A team goes to Asia/Aus/England even and will want to bat first. Why? Well the home team is going to be fearful of having to bat last, so the word goes out to the groundsman to prepare a road. Can't afford it to be green early on and get stuck in, or make it rag from day 1. This means it will be 700 v 600 and we'll have loads of draws. Alternating the toss won't help either as the home team will prep the wickets like above for the away team and get made to order decks for when they have the toss.
Best option is to get a ball with a proper seam and hardness and make batting more difficult irrespective of the wicket. Get something that reverses, big seam that helps the spinners turn it more and the seams to get prolonged movement and bounce. How much more interesting was the ashes when the England prepared english wickets that did something all the way through.
I think the best option is to have all test match series as either 3 or a 5 match series. Then who ever wins the 1st toss then get to choose what to do on the 1st, 3rd and 5th tests. I agree the home team will manufacture a pitch to suit them knowing the opposition have choice of whether to bat or not, but doesn't this happen already??... England produce a seamers wicket relying on our seamers being better than the oppositions. India/Pakistan turning wickets for spinners etc etc.
However if Alistair Cook had had the choice of what to do in the 2nd test he would have batted 1st and if a decent batting performance was made they would have won the test. Same can be said of pitches in India and possibly Sri Lanka... 90% of the time if you win toss and bat 1st you will not lose the test match...

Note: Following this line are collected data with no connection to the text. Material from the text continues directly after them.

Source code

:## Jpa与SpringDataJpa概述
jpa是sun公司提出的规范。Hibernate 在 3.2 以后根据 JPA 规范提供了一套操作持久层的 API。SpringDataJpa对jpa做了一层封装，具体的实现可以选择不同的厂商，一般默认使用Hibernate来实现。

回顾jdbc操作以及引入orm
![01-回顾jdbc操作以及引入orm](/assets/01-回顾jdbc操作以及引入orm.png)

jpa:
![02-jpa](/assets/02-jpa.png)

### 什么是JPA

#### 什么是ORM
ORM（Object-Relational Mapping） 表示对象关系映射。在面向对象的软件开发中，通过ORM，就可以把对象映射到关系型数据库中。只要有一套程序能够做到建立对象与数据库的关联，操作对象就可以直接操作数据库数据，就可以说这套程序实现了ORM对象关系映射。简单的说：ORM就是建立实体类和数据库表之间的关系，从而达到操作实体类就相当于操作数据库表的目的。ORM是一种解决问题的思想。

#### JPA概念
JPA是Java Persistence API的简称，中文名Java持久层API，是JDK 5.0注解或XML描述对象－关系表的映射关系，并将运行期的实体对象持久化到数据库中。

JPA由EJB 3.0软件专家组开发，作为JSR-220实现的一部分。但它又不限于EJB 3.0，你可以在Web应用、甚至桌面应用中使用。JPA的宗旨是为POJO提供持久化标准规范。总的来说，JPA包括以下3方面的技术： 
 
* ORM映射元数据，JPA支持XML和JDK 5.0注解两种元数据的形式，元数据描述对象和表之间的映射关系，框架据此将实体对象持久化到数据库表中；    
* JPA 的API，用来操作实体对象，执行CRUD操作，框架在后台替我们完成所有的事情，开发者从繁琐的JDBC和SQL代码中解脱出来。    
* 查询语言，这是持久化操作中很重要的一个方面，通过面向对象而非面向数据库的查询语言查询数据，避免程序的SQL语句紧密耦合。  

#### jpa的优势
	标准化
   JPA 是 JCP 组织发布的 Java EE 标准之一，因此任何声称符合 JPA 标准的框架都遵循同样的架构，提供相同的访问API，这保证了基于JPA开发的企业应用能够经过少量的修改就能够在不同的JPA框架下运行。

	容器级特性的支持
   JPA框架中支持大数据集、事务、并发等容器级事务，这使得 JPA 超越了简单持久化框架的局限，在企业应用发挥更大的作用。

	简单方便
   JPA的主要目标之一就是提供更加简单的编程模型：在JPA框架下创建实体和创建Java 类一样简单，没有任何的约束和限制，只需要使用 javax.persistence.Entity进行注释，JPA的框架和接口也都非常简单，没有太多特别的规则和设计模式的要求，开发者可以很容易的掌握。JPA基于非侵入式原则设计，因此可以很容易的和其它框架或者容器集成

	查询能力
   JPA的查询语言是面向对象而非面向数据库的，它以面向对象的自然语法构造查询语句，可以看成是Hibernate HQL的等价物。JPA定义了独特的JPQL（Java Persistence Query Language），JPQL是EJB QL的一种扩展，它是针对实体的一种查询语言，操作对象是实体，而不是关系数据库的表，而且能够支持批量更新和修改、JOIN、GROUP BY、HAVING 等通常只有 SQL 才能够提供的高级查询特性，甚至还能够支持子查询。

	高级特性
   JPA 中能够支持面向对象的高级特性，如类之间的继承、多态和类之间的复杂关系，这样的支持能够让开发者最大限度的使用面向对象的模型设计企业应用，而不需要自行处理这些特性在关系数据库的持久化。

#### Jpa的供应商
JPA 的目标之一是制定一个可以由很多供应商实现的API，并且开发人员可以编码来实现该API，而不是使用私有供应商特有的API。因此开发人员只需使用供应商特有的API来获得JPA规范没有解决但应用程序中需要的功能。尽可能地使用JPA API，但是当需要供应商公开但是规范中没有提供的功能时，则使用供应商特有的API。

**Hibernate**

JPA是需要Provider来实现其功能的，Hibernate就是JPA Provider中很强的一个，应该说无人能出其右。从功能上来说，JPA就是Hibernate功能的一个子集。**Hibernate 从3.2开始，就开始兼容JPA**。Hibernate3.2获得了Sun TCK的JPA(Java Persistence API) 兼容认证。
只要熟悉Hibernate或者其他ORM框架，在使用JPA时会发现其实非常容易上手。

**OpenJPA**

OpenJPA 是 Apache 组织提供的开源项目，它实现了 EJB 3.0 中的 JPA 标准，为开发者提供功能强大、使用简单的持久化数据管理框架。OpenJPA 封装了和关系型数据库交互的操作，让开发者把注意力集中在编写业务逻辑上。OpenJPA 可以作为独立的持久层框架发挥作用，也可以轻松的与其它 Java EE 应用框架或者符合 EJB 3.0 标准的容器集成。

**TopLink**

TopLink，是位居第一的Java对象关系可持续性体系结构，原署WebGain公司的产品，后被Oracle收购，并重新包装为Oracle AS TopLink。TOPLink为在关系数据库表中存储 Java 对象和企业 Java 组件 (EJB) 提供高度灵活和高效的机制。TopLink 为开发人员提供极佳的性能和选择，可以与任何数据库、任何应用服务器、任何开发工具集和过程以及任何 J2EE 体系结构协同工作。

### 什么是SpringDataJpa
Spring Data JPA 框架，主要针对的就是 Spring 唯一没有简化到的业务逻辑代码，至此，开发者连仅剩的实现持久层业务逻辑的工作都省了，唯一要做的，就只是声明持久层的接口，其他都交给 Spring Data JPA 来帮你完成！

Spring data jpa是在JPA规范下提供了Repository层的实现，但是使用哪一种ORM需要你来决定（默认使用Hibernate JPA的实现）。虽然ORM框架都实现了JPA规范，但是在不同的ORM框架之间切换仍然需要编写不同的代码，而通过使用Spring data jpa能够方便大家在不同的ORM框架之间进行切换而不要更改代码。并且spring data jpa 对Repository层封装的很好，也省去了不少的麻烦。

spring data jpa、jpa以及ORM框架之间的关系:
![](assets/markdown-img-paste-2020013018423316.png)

I personally think its not a fair game of cricket if winning the toss has a MASSIVE say on the outcome of the test. There is nothing you can do about overhead conditions so if you are put in to bat, then its down to a batsmans skill to survive until conditions change, however in Asia, I would fancy many county teams to make 300+ in having 1st use of those wickets.
I appreciate that there is no "bulletproof" solution but surely alternating the toss after the 1st toss has been won would be easier than trying to manufacture a new cricket ball that everyone would have to be happy with for it to be introduced in all test series.